Before you jump into a pool or a large body of water, you probably test the water to determine the temperature. The same principle should apply to investing in commercial properties.
You should dip your toe into the proverbial water before going all-in.
What’s the best way to test the commercial real estate water? The answer is to learn the advantages and drawbacks that are associated with commercial real estate investments.
The Pros of Commercial Real Estate Investing
Commercial properties come in many forms:
- Retail malls
- Office buildings
- Apartment complexes
- Industrial structures
- Mixed-use developments
Although there are unique strategies for managing each type of commercial property, the benefits of doing it right can lead to a healthy return on your investment.
Incredible Earning Potential
Commercial real estate typically returns between six and 12 percent return on investment. The amount of return depends on where in the United States a commercial property is located. On the other hand, single-family apartments usually deliver a more modest return on investment of between one and four percent.
Develop Professional Relationships
Business owners take considerable pride in running their operations because they want to maximize profits. You establish professional relationships with tenants of a commercial property, which ensures a longer-lasting relationship. Running a residential property can lead to conflicts with one or more tenants.
Businesses Operate on Your Schedule
Many businesses that rent out commercial spaces operate during normal hours. Even retailers go home at nine or ten in the evening. With commercial real estate tenants, there are no late-night phone calls for maintenance issues or the need to replace a lost key. Even if something terrible happens, you will have an alarm company to contact the proper government department.
Unlike residential tenants, commercial tenants have a vested interest in maintaining visually appealing storefronts and office spaces. This means your interests align perfectly with the interest of your commercial tenants. There is no squabbling because a tenant has neglected taking care of the business.

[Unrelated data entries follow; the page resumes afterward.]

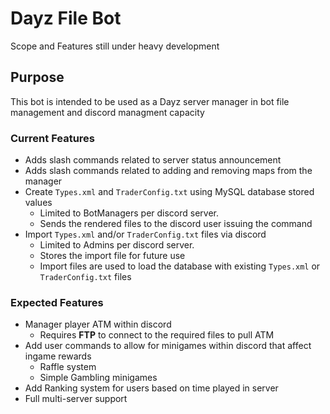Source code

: # Dayz File Bot
Scope and Features still under heavy development

## Purpose
This bot is intended to be used as a Dayz server manager in bot file management and discord managment capacity


### Current Features
* Adds slash commands related to server status announcement
* Adds slash commands related to adding and removing maps from the manager
* Create `Types.xml` and `TraderConfig.txt` using MySQL database stored values
    - Limited to BotManagers per discord server.
    - Sends the rendered files to the discord user issuing the command
* Import `Types.xml` and/or `TraderConfig.txt` files via discord
    - Limited to Admins per discord server.
    - Stores the import file for future use
    - Import files are used to load the database with existing `Types.xml` or `TraderConfig.txt` files


### Expected Features
* Manager player ATM within discord
    - Requires **FTP** to connect to the required files to pull ATM
* Add user commands to allow for minigames within discord that affect ingame rewards
    - Raffle system
    - Simple Gambling minigames
* Add Ranking system for users based on time played in server
* Full multi-server support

The Benefit of Triple Net Leases
The primary benefit of a triple net lease is you do not have to cover the costs associated with maintaining individual businesses. It is up to each tenant to make repairs and complete maintenance projects inside the store or office. Every tenant takes care of every expense except paying the mortgage on the property. This includes paying real estate taxes, which can be a financial burden for an investor in a residential property.
Flexible Lease Terms
Because there are fewer consumer protections written into commercial leases, you have the flexibility to negotiate terms such as eviction guidelines and security deposit requirements. This gives commercial real estate investors more financial wriggle room when it comes to creating customized commercial leases that match the needs of each tenant.
Easier to Evaluate Value
Because each tenant can give you an income statement, you have more information to calculate the value of a commercial property. If you decide to work with an experienced broker, you should set the asking price at a price that delivers the cap rate for the type of commercial real estate that interests you.
The Cons of Commercial Real Estate Investing
Although there are several advantages to investing in a commercial property, you need to take into account the few disadvantages that might give you second thoughts.
Substantial Commitment of Time
Commercial real estate requires a much larger commitment to managing the property than the time commitment required to run a residential property. However, you can free up a significant amount of time if you contract with a commercial property management company.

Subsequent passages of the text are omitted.